Some years, I feel like waiting for tomatoes even beats eating tomatoes, the anticipation is so delicious.
But then, there’s this week’s garden LOW: potato disappointment! Or at least, some kind of ugly potato blight. The leaves are turning yellowish and holey. Weirdly, it’s only affecting the yellow (Yukon Gold?) potatoes, and not at all the purple ones. So I may end up with some actual potatoes after all. But maybe not; like I said a couple of months ago, I have a bit of a potato curse (here’s last year’s potato disappointment).
Getting me past the potential for disappointment is this season’s New Banana Love.

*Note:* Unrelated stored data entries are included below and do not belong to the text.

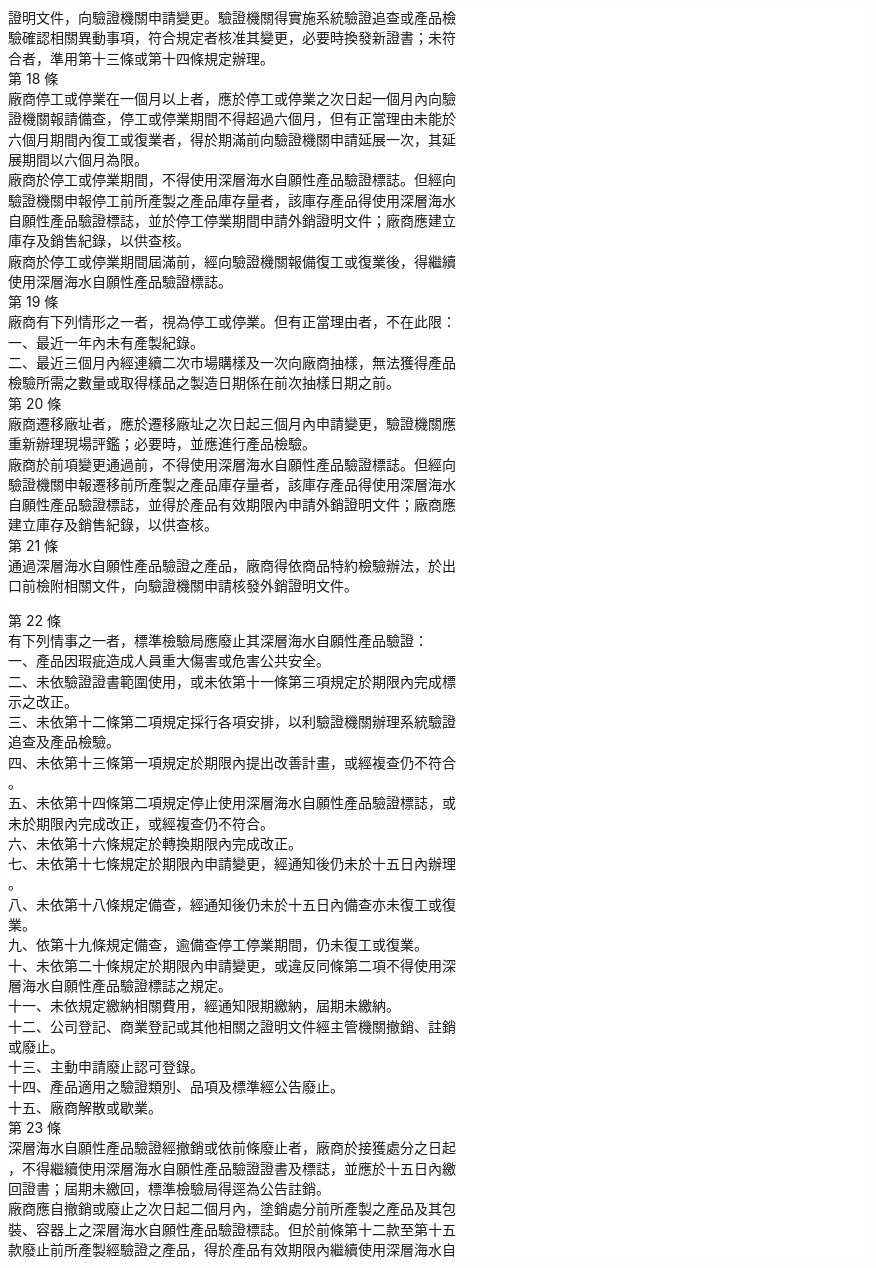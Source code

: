 
證明文件，向驗證機關申請變更。驗證機關得實施系統驗證追查或產品檢  
驗確認相關異動事項，符合規定者核准其變更，必要時換發新證書；未符  
合者，準用第十三條或第十四條規定辦理。  
第 18 條  
廠商停工或停業在一個月以上者，應於停工或停業之次日起一個月內向驗  
證機關報請備查，停工或停業期間不得超過六個月，但有正當理由未能於  
六個月期間內復工或復業者，得於期滿前向驗證機關申請延展一次，其延  
展期間以六個月為限。  
廠商於停工或停業期間，不得使用深層海水自願性產品驗證標誌。但經向  
驗證機關申報停工前所產製之產品庫存量者，該庫存產品得使用深層海水  
自願性產品驗證標誌，並於停工停業期間申請外銷證明文件；廠商應建立  
庫存及銷售紀錄，以供查核。  
廠商於停工或停業期間屆滿前，經向驗證機關報備復工或復業後，得繼續  
使用深層海水自願性產品驗證標誌。  
第 19 條  
廠商有下列情形之一者，視為停工或停業。但有正當理由者，不在此限：  
一、最近一年內未有產製紀錄。  
二、最近三個月內經連續二次市場購樣及一次向廠商抽樣，無法獲得產品  
檢驗所需之數量或取得樣品之製造日期係在前次抽樣日期之前。  
第 20 條  
廠商遷移廠址者，應於遷移廠址之次日起三個月內申請變更，驗證機關應  
重新辦理現場評鑑；必要時，並應進行產品檢驗。  
廠商於前項變更通過前，不得使用深層海水自願性產品驗證標誌。但經向  
驗證機關申報遷移前所產製之產品庫存量者，該庫存產品得使用深層海水  
自願性產品驗證標誌，並得於產品有效期限內申請外銷證明文件；廠商應  
建立庫存及銷售紀錄，以供查核。  
第 21 條  
通過深層海水自願性產品驗證之產品，廠商得依商品特約檢驗辦法，於出  
口前檢附相關文件，向驗證機關申請核發外銷證明文件。  


第 22 條  
有下列情事之一者，標準檢驗局應廢止其深層海水自願性產品驗證：  
一、產品因瑕疵造成人員重大傷害或危害公共安全。  
二、未依驗證證書範圍使用，或未依第十一條第三項規定於期限內完成標  
示之改正。  
三、未依第十二條第二項規定採行各項安排，以利驗證機關辦理系統驗證  
追查及產品檢驗。  
四、未依第十三條第一項規定於期限內提出改善計畫，或經複查仍不符合  
。  
五、未依第十四條第二項規定停止使用深層海水自願性產品驗證標誌，或  
未於期限內完成改正，或經複查仍不符合。  
六、未依第十六條規定於轉換期限內完成改正。  
七、未依第十七條規定於期限內申請變更，經通知後仍未於十五日內辦理  
。  
八、未依第十八條規定備查，經通知後仍未於十五日內備查亦未復工或復  
業。  
九、依第十九條規定備查，逾備查停工停業期間，仍未復工或復業。  
十、未依第二十條規定於期限內申請變更，或違反同條第二項不得使用深  
層海水自願性產品驗證標誌之規定。  
十一、未依規定繳納相關費用，經通知限期繳納，屆期未繳納。  
十二、公司登記、商業登記或其他相關之證明文件經主管機關撤銷、註銷  
或廢止。  
十三、主動申請廢止認可登錄。  
十四、產品適用之驗證類別、品項及標準經公告廢止。  
十五、廠商解散或歇業。  
第 23 條  
深層海水自願性產品驗證經撤銷或依前條廢止者，廠商於接獲處分之日起  
，不得繼續使用深層海水自願性產品驗證證書及標誌，並應於十五日內繳  
回證書；屆期未繳回，標準檢驗局得逕為公告註銷。  
廠商應自撤銷或廢止之次日起二個月內，塗銷處分前所產製之產品及其包  
裝、容器上之深層海水自願性產品驗證標誌。但於前條第十二款至第十五  
款廢止前所產製經驗證之產品，得於產品有效期限內繼續使用深層海水自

It’s nowhere near as thrilling as last year’s Siam Ruby red banana, but it is a bit exciting because it was only $10 – for what I paid last year, I can’t afford to keep killing banana trees.
Its pot is too small; I must MUST buy more potting soil so I can move it to a bigger home. I used it all up, and now I desperately need some, both for this banana and for the big blueberry bush I bought on Canada Day at Plant World.
I do love the reddish speckles and splotches. Ideally, it needs some big, bushy pure red coleus in its pot to play those up a little bit.
Keeping New Banana company are the two bananas I started from seed a couple of months ago, which are really gaining in size now that they’re in nice, big pots. I’m kind of worried about what I’ll do with three bananas over the winter. I suspect I will have to sell at least one and impose whatever’s left on my mother. Her living room is south-facing, sunny and spacious, but she really doesn’t want more plants – or clutter.
Well, maybe winter will just decide to pass us over this year. I can dream, right?
Some of my potato plants are also going yellow and holey. Does that mean no potatoes for me? They've already finished flowering...
ReplyDeleteHmm... vines withering and dying back means they're DONE and potatoes might be getting ready. Holey and yellow; dunno. Because half of mine have and half don't, I'm tempted to think it's a disease and not, say, soil conditions or the weather. But there could be other things going on. Like I tell Elisheva all the time, my knowledge base is broad but shallow!